Task details — Produce an exact transcription of every entry.

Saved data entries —
────
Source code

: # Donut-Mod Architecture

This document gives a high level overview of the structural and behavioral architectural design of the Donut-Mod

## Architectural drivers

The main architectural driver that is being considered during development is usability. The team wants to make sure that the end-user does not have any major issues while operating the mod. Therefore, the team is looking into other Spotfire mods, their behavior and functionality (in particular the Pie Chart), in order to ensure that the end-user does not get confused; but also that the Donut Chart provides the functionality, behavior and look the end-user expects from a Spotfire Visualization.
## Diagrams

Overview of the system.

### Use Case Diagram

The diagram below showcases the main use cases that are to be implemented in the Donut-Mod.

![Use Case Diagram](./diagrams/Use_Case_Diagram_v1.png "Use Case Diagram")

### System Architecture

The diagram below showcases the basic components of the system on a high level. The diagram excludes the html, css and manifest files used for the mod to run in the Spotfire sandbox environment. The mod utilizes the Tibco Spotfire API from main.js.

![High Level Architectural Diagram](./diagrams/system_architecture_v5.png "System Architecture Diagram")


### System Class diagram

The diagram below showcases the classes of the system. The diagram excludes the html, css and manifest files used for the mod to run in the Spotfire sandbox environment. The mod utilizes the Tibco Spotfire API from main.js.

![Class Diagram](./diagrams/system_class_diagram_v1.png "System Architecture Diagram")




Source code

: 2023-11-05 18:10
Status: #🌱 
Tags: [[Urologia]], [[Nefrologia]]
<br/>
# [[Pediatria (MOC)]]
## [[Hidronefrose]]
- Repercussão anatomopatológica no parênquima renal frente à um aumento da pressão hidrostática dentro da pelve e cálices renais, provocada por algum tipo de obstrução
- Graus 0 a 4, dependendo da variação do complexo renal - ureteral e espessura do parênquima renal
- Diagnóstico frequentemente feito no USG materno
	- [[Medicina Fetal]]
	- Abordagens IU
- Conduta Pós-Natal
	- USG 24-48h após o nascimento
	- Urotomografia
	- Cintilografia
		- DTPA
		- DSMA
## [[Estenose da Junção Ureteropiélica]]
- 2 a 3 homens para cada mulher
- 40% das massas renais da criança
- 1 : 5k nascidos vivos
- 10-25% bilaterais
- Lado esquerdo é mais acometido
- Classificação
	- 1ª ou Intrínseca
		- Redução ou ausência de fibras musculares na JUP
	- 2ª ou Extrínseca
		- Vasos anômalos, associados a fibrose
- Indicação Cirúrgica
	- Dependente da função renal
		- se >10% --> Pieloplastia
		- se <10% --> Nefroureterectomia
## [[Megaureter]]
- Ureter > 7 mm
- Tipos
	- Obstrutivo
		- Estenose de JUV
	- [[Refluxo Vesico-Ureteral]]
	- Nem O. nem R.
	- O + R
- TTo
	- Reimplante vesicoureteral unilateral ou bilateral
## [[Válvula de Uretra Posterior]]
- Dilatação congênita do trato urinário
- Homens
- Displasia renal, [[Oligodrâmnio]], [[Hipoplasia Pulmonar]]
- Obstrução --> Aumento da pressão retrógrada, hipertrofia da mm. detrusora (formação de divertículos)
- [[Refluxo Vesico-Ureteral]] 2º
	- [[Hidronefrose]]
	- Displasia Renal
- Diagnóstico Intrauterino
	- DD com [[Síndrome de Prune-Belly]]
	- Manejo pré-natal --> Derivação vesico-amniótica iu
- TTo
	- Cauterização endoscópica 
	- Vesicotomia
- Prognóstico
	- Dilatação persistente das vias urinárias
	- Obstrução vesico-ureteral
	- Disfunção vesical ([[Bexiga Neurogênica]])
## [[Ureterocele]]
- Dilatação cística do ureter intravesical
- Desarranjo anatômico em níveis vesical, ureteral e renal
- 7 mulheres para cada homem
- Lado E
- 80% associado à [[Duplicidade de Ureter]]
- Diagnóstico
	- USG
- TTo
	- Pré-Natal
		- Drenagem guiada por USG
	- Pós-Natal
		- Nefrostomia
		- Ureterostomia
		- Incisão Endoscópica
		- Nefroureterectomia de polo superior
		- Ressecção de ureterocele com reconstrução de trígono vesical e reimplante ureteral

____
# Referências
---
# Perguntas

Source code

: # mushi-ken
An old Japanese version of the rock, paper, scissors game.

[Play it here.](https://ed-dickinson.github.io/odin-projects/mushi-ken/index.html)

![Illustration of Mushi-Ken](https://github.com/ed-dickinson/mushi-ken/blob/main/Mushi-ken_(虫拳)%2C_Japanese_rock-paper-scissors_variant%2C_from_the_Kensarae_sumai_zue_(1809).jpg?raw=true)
────
Exercise response —
Source code

: # Donut-Mod Architecture

This document gives a high level overview of the structural and behavioral architectural design of the Donut-Mod

## Architectural drivers

The main architectural driver that is being considered during development is usability. The team wants to make sure that the end-user does not have any major issues while operating the mod. Therefore, the team is looking into other Spotfire mods, their behavior and functionality (in particular the Pie Chart), in order to ensure that the end-user does not get confused; but also that the Donut Chart provides the functionality, behavior and look the end-user expects from a Spotfire Visualization.
## Diagrams

Overview of the system.

### Use Case Diagram

The diagram below showcases the main use cases that are to be implemented in the Donut-Mod.

![Use Case Diagram](./diagrams/Use_Case_Diagram_v1.png "Use Case Diagram")

### System Architecture

The diagram below showcases the basic components of the system on a high level. The diagram excludes the html, css and manifest files used for the mod to run in the Spotfire sandbox environment. The mod utilizes the Tibco Spotfire API from main.js.

![High Level Architectural Diagram](./diagrams/system_architecture_v5.png "System Architecture Diagram")


### System Class diagram

The diagram below showcases the classes of the system. The diagram excludes the html, css and manifest files used for the mod to run in the Spotfire sandbox environment. The mod utilizes the Tibco Spotfire API from main.js.

![Class Diagram](./diagrams/system_class_diagram_v1.png "System Architecture Diagram")




Source code

: 2023-11-05 18:10
Status: #🌱 
Tags: [[Urologia]], [[Nefrologia]]
<br/>
# [[Pediatria (MOC)]]
## [[Hidronefrose]]
- Repercussão anatomopatológica no parênquima renal frente à um aumento da pressão hidrostática dentro da pelve e cálices renais, provocada por algum tipo de obstrução
- Graus 0 a 4, dependendo da variação do complexo renal - ureteral e espessura do parênquima renal
- Diagnóstico frequentemente feito no USG materno
	- [[Medicina Fetal]]
	- Abordagens IU
- Conduta Pós-Natal
	- USG 24-48h após o nascimento
	- Urotomografia
	- Cintilografia
		- DTPA
		- DSMA
## [[Estenose da Junção Ureteropiélica]]
- 2 a 3 homens para cada mulher
- 40% das massas renais da criança
- 1 : 5k nascidos vivos
- 10-25% bilaterais
- Lado esquerdo é mais acometido
- Classificação
	- 1ª ou Intrínseca
		- Redução ou ausência de fibras musculares na JUP
	- 2ª ou Extrínseca
		- Vasos anômalos, associados a fibrose
- Indicação Cirúrgica
	- Dependente da função renal
		- se >10% --> Pieloplastia
		- se <10% --> Nefroureterectomia
## [[Megaureter]]
- Ureter > 7 mm
- Tipos
	- Obstrutivo
		- Estenose de JUV
	- [[Refluxo Vesico-Ureteral]]
	- Nem O. nem R.
	- O + R
- TTo
	- Reimplante vesicoureteral unilateral ou bilateral
## [[Válvula de Uretra Posterior]]
- Dilatação congênita do trato urinário
- Homens
- Displasia renal, [[Oligodrâmnio]], [[Hipoplasia Pulmonar]]
- Obstrução --> Aumento da pressão retrógrada, hipertrofia da mm. detrusora (formação de divertículos)
- [[Refluxo Vesico-Ureteral]] 2º
	- [[Hidronefrose]]
	- Displasia Renal
- Diagnóstico Intrauterino
	- DD com [[Síndrome de Prune-Belly]]
	- Manejo pré-natal --> Derivação vesico-amniótica iu
- TTo
	- Cauterização endoscópica 
	- Vesicotomia
- Prognóstico
	- Dilatação persistente das vias urinárias
	- Obstrução vesico-ureteral
	- Disfunção vesical ([[Bexiga Neurogênica]])
## [[Ureterocele]]
- Dilatação cística do ureter intravesical
- Desarranjo anatômico em níveis vesical, ureteral e renal
- 7 mulheres para cada homem
- Lado E
- 80% associado à [[Duplicidade de Ureter]]
- Diagnóstico
	- USG
- TTo
	- Pré-Natal
		- Drenagem guiada por USG
	- Pós-Natal
		- Nefrostomia
		- Ureterostomia
		- Incisão Endoscópica
		- Nefroureterectomia de polo superior
		- Ressecção de ureterocele com reconstrução de trígono vesical e reimplante ureteral

____
# Referências
---
# Perguntas

Source code

: # mushi-ken
An old Japanese version of the rock, paper, scissors game.

[Play it here.](https://ed-dickinson.github.io/odin-projects/mushi-ken/index.html)

![Illustration of Mushi-Ken](https://github.com/ed-dickinson/mushi-ken/blob/main/Mushi-ken_(虫拳)%2C_Japanese_rock-paper-scissors_variant%2C_from_the_Kensarae_sumai_zue_(1809).jpg?raw=true)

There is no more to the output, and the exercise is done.